Mesmo sem possuir personalidade jurídica, o espólio tem capacidade para praticar atos jurídicos (ex: celebrar contratos, no interesse da herança) e tem legitimidade processual (pode estar no polo ativo ou passivo da relação processual) (FARIAS, Cristiano Chaves. et. al., Código Civil para concursos.

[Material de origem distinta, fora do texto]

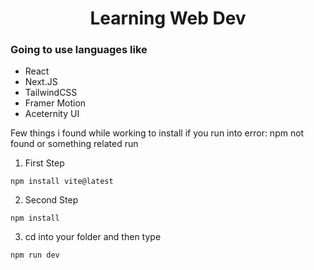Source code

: <h1 align="center">Learning Web Dev</h1>

<h3 align="left">Going to use languages like</h3>

- React 
- Next.JS
- TailwindCSS
- Framer Motion
- Aceternity UI


Few things i found while working
to install if you run into error: npm not found or something related
run 
1. First Step
```
npm install vite@latest
```

2. Second Step
```
npm install
```

3. cd into your folder and then type
```
npm run dev
```
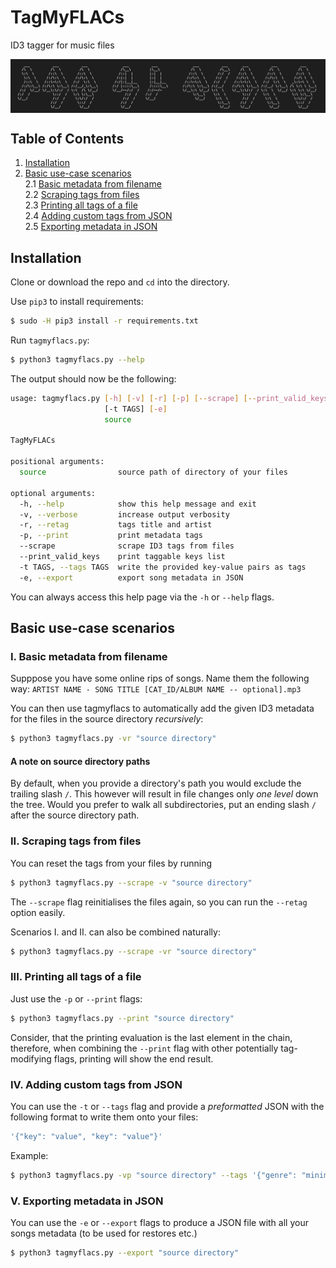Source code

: # TagMyFLACs
ID3 tagger for music files

<img align="center" src="logo.png" />

## Table of Contents

1. [Installation](https://github.com/koeves/TagMyFLACs#installation)
2. [Basic use-case scenarios](https://github.com/koeves/TagMyFLACs#basic-use-case-scenarios)  
  2.1 [Basic metadata from filename](https://github.com/koeves/TagMyFLACs#i-basic-metadata-from-filename)  
  2.2 [Scraping tags from files](https://github.com/koeves/TagMyFLACs#ii-scraping-tags-from-files)  
  2.3 [Printing all tags of a file](https://github.com/koeves/TagMyFLACs#iii-printing-all-tags-of-a-file)  
  2.4 [Adding custom tags from JSON](https://github.com/koeves/TagMyFLACs#iv-adding-custom-tags-from-json)  
  2.5 [Exporting metadata in JSON](https://github.com/koeves/TagMyFLACs#v-exporting-metadata-in-json)

## Installation

Clone or download the repo and `cd` into the directory.

Use `pip3` to install requirements:

```bash
$ sudo -H pip3 install -r requirements.txt
```

Run `tagmyflacs.py`:

```bash
$ python3 tagmyflacs.py --help
```

The output should now be the following:

```bash
usage: tagmyflacs.py [-h] [-v] [-r] [-p] [--scrape] [--print_valid_keys]
                     [-t TAGS] [-e]
                     source

TagMyFLACs

positional arguments:
  source                source path of directory of your files

optional arguments:
  -h, --help            show this help message and exit
  -v, --verbose         increase output verbosity
  -r, --retag           tags title and artist
  -p, --print           print metadata tags
  --scrape              scrape ID3 tags from files
  --print_valid_keys    print taggable keys list
  -t TAGS, --tags TAGS  write the provided key-value pairs as tags
  -e, --export          export song metadata in JSON
```

You can always access this help page via the `-h` or `--help` flags.

## Basic use-case scenarios

### I. Basic metadata from filename
Supppose you have some online rips of songs.
Name them the following way: 
`ARTIST NAME - SONG TITLE [CAT_ID/ALBUM NAME -- optional].mp3`

You can then use tagmyflacs to automatically add the given ID3 metadata for the files in the source directory *recursively*:

```bash
$ python3 tagmyflacs.py -vr "source directory"
```
 
#### A note on source directory paths
By default, when you provide a directory's path you would exclude the trailing slash `/`. This however will result in file changes only *one level* down the tree. Would you prefer to walk all subdirectories, put an ending slash `/` after the source directory path.

### II. Scraping tags from files

You can reset the tags from your files by running

```bash
$ python3 tagmyflacs.py --scrape -v "source directory"
```

The `--scrape` flag reinitialises the files again, so you can run the `--retag` option easily.  
  
Scenarios I. and II. can also be combined naturally:
```bash
$ python3 tagmyflacs.py --scrape -vr "source directory"
```

### III. Printing all tags of a file

Just use the `-p` or `--print` flags:

```bash
$ python3 tagmyflacs.py --print "source directory"
```

Consider, that the printing evaluation is the last element in the chain, therefore, when combining the `--print` flag with other potentially tag-modifying flags, printing will show the end result.

### IV. Adding custom tags from JSON

You can use the `-t` or `--tags` flag and provide a *preformatted* JSON with the following format to write them onto your files:
```javascript
'{"key": "value", "key": "value"}'
```

Example: 
```bash
$ python3 tagmyflacs.py -vp "source directory" --tags '{"genre": "minimal"}'
```

### V. Exporting metadata in JSON

You can use the `-e` or `--export` flags to produce a JSON file with all your songs metadata (to be used for restores etc.)

```bash
$ python3 tagmyflacs.py --export "source directory"
``` 
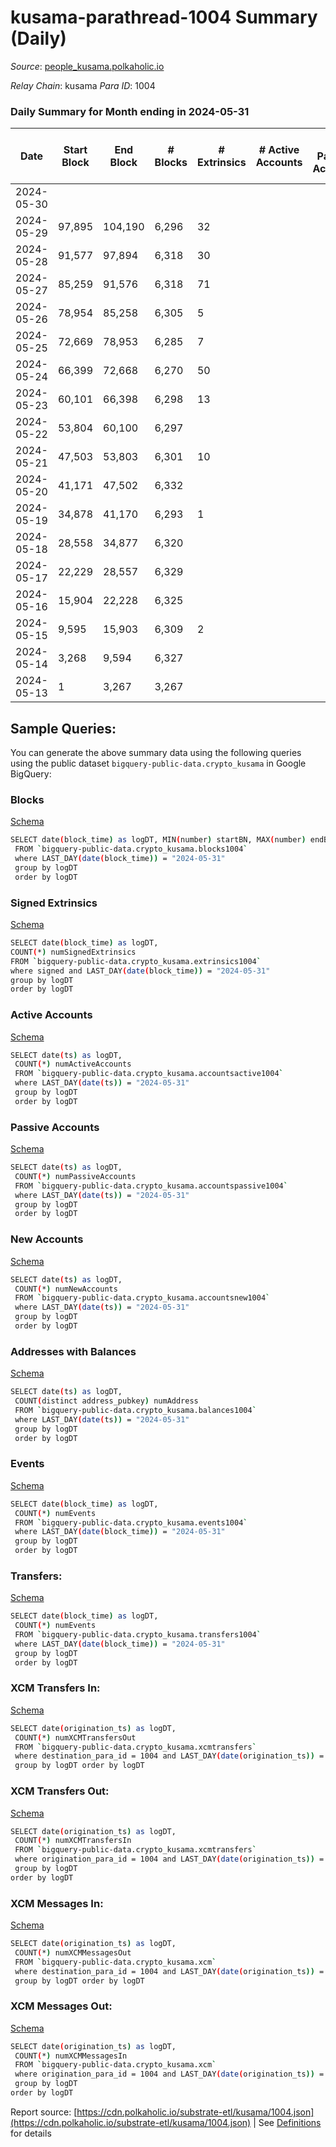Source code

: # kusama-parathread-1004 Summary (Daily)

_Source_: [people_kusama.polkaholic.io](https://people_kusama.polkaholic.io)

*Relay Chain*: kusama
*Para ID*: 1004



### Daily Summary for Month ending in 2024-05-31


| Date    | Start Block | End Block | # Blocks | # Extrinsics | # Active Accounts | # Passive Accounts | # New Accounts | # Addresses | # Events  | # Transfers ($USD) | # XCM Transfers In ($USD) | # XCM Transfers Out ($USD) | # XCM In | # XCM Out | Issues |
|---------|-------------|-----------|----------|--------------|-------------------|--------------------|----------------|-------------|-----------|--------------------|---------------------------|----------------------------|----------|-----------|--------|
| 2024-05-30 |  |  |  |  |  |  |  |  |  |   |   |   |  |  |  |
| 2024-05-29 | 97,895 | 104,190 | 6,296 | 32 |  |  |  | 4,300 | 13,415 | 514  |   |   |  |  |  |
| 2024-05-28 | 91,577 | 97,894 | 6,318 | 30 |  |  |  | 4,291 | 13,393 | 510  |   |   |  |  |  |
| 2024-05-27 | 85,259 | 91,576 | 6,318 | 71 |  |  |  | 4,288 | 13,979 | 816  |   |   |  |  |  |
| 2024-05-26 | 78,954 | 85,258 | 6,305 | 5 |  |  |  | 4,288 | 12,726 | 71  |   |   |  |  |  |
| 2024-05-25 | 72,669 | 78,953 | 6,285 | 7 |  |  |  | 4,286 | 12,676 | 63  |   |   |  |  |  |
| 2024-05-24 | 66,399 | 72,668 | 6,270 | 50 |  |  |  | 4,286 | 13,617 | 740  |   |   |  |  |  |
| 2024-05-23 | 60,101 | 66,398 | 6,298 | 13 |  |  |  | 4,283 | 12,985 | 293  |   |   |  |  |  |
| 2024-05-22 | 53,804 | 60,100 | 6,297 |  |  |  |  | 4,280 | 12,625 | 22  |   |   |  |  |  |
| 2024-05-21 | 47,503 | 53,803 | 6,301 | 10 |  |  |  | 4,280 | 12,838 | 167  |   |   |  |  |  |
| 2024-05-20 | 41,171 | 47,502 | 6,332 |  |  |  |  | 4,278 | 12,668 |   |   |   |  |  |  |
| 2024-05-19 | 34,878 | 41,170 | 6,293 | 1 |  |  |  | 4,278 | 12,635 | 34  |   |   |  |  |  |
| 2024-05-18 | 28,558 | 34,877 | 6,320 |  |  |  |  | 4,277 | 12,653 |   |   |   |  |  |  |
| 2024-05-17 | 22,229 | 28,557 | 6,329 |  |  |  |  | 4,277 | 12,661 |   |   |   |  |  |  |
| 2024-05-16 | 15,904 | 22,228 | 6,325 |  |  |  |  | 4,277 | 12,654 |   |   |   |  |  |  |
| 2024-05-15 | 9,595 | 15,903 | 6,309 | 2 |  |  |  | 4,277 | 42,699 | 78  |   |   |  |  |  |
| 2024-05-14 | 3,268 | 9,594 | 6,327 |  |  |  |  |  | 12,658 |   |   |   |  |  |  |
| 2024-05-13 | 1 | 3,267 | 3,267 |  |  |  |  |  | 6,535 |   |   |   |  |  |  |

## Sample Queries:
You can generate the above summary data using the following queries using the public dataset `bigquery-public-data.crypto_kusama` in Google BigQuery:


### Blocks 

[Schema](https://github.com/colorfulnotion/substrate-etl/blob/main/schema/blocks.json)

```bash
SELECT date(block_time) as logDT, MIN(number) startBN, MAX(number) endBN, COUNT(*) numBlocks 
 FROM `bigquery-public-data.crypto_kusama.blocks1004`  
 where LAST_DAY(date(block_time)) = "2024-05-31" 
 group by logDT 
 order by logDT
```

### Signed Extrinsics 

[Schema](https://github.com/colorfulnotion/substrate-etl/blob/main/schema/extrinsics.json)

```bash
SELECT date(block_time) as logDT, 
COUNT(*) numSignedExtrinsics 
FROM `bigquery-public-data.crypto_kusama.extrinsics1004`  
where signed and LAST_DAY(date(block_time)) = "2024-05-31" 
group by logDT 
order by logDT
```

### Active Accounts 

[Schema](https://github.com/colorfulnotion/substrate-etl/blob/main/schema/accountsactive.json)

```bash
SELECT date(ts) as logDT, 
 COUNT(*) numActiveAccounts 
 FROM `bigquery-public-data.crypto_kusama.accountsactive1004` 
 where LAST_DAY(date(ts)) = "2024-05-31" 
 group by logDT 
 order by logDT
```

### Passive Accounts 

[Schema](https://github.com/colorfulnotion/substrate-etl/blob/main/schema/accountspassive.json)

```bash
SELECT date(ts) as logDT, 
 COUNT(*) numPassiveAccounts 
 FROM `bigquery-public-data.crypto_kusama.accountspassive1004` 
 where LAST_DAY(date(ts)) = "2024-05-31" 
 group by logDT 
 order by logDT
```

### New Accounts 

[Schema](https://github.com/colorfulnotion/substrate-etl/blob/main/schema/accountsnew.json)

```bash
SELECT date(ts) as logDT, 
 COUNT(*) numNewAccounts 
 FROM `bigquery-public-data.crypto_kusama.accountsnew1004` 
 where LAST_DAY(date(ts)) = "2024-05-31" 
 group by logDT
 order by logDT
```

### Addresses with Balances 

[Schema](https://github.com/colorfulnotion/substrate-etl/blob/main/schema/balances.json)

```bash
SELECT date(ts) as logDT,
 COUNT(distinct address_pubkey) numAddress 
 FROM `bigquery-public-data.crypto_kusama.balances1004` 
 where LAST_DAY(date(ts)) = "2024-05-31" 
 group by logDT 
 order by logDT
```

### Events 

[Schema](https://github.com/colorfulnotion/substrate-etl/blob/main/schema/events.json)

```bash
SELECT date(block_time) as logDT, 
 COUNT(*) numEvents 
 FROM `bigquery-public-data.crypto_kusama.events1004` 
 where LAST_DAY(date(block_time)) = "2024-05-31" 
 group by logDT 
 order by logDT
```

### Transfers:

[Schema](https://github.com/colorfulnotion/substrate-etl/blob/main/schema/transfers.json)

```bash
SELECT date(block_time) as logDT, 
 COUNT(*) numEvents 
 FROM `bigquery-public-data.crypto_kusama.transfers1004` 
 where LAST_DAY(date(block_time)) = "2024-05-31" 
 group by logDT 
 order by logDT
```

### XCM Transfers In: 

[Schema](https://github.com/colorfulnotion/substrate-etl/blob/main/schema/xcmtransfers.json)

```bash
SELECT date(origination_ts) as logDT, 
 COUNT(*) numXCMTransfersOut 
 FROM `bigquery-public-data.crypto_kusama.xcmtransfers` 
 where destination_para_id = 1004 and LAST_DAY(date(origination_ts)) = "2024-05-31" 
 group by logDT order by logDT
```

### XCM Transfers Out: 

[Schema](https://github.com/colorfulnotion/substrate-etl/blob/main/schema/xcmtransfers.json)

```bash
SELECT date(origination_ts) as logDT, 
 COUNT(*) numXCMTransfersIn 
 FROM `bigquery-public-data.crypto_kusama.xcmtransfers` 
 where origination_para_id = 1004 and LAST_DAY(date(origination_ts)) = "2024-05-31" 
 group by logDT 
order by logDT
```

### XCM Messages In: 

[Schema](https://github.com/colorfulnotion/substrate-etl/blob/main/schema/xcm.json)

```bash
SELECT date(origination_ts) as logDT, 
 COUNT(*) numXCMMessagesOut 
 FROM `bigquery-public-data.crypto_kusama.xcm` 
 where destination_para_id = 1004 and LAST_DAY(date(origination_ts)) = "2024-05-31" 
 group by logDT order by logDT
```

### XCM Messages Out: 

[Schema](https://github.com/colorfulnotion/substrate-etl/blob/main/schema/xcm.json)

```bash
SELECT date(origination_ts) as logDT, 
 COUNT(*) numXCMMessagesIn 
 FROM `bigquery-public-data.crypto_kusama.xcm` 
 where origination_para_id = 1004 and LAST_DAY(date(origination_ts)) = "2024-05-31" 
 group by logDT 
order by logDT
```


Report source: [https://cdn.polkaholic.io/substrate-etl/kusama/1004.json](https://cdn.polkaholic.io/substrate-etl/kusama/1004.json) | See [Definitions](/DEFINITIONS.md) for details
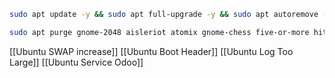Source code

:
 ``` bash
sudo apt update -y && sudo apt full-upgrade -y && sudo apt autoremove -y && sudo apt clean -y && sudo apt autoclean -y
```

```bash
sudo apt purge gnome-2048 aisleriot atomix gnome-chess five-or-more hitori iagno gnome-klotski lightsoff gnome-mahjongg gnome-mines gnome-nibbles quadrapassel four-in-a-row gnome-robots gnome-sudoku swell-foop tali gnome-taquin gnome-tetravex -y & sudo apt autoremove -y
```
[[Ubuntu SWAP increase]]
[[Ubuntu Boot Header]]
[[Ubuntu Log Too Large]]
[[Ubuntu Service Odoo]]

Salvador: Juspodivm, 2013, p. 1396).

Quem representa o espólio em juízo (quem age em nome do espólio)?
Se já houve inventário, o espólio é representado em juízo pelo inventariante.

Voltando ao caso concreto.
Em 2007, a referida garota, na época com 23 anos, presa em razão do crime, ajuizou ação de alimentos contra o espólio.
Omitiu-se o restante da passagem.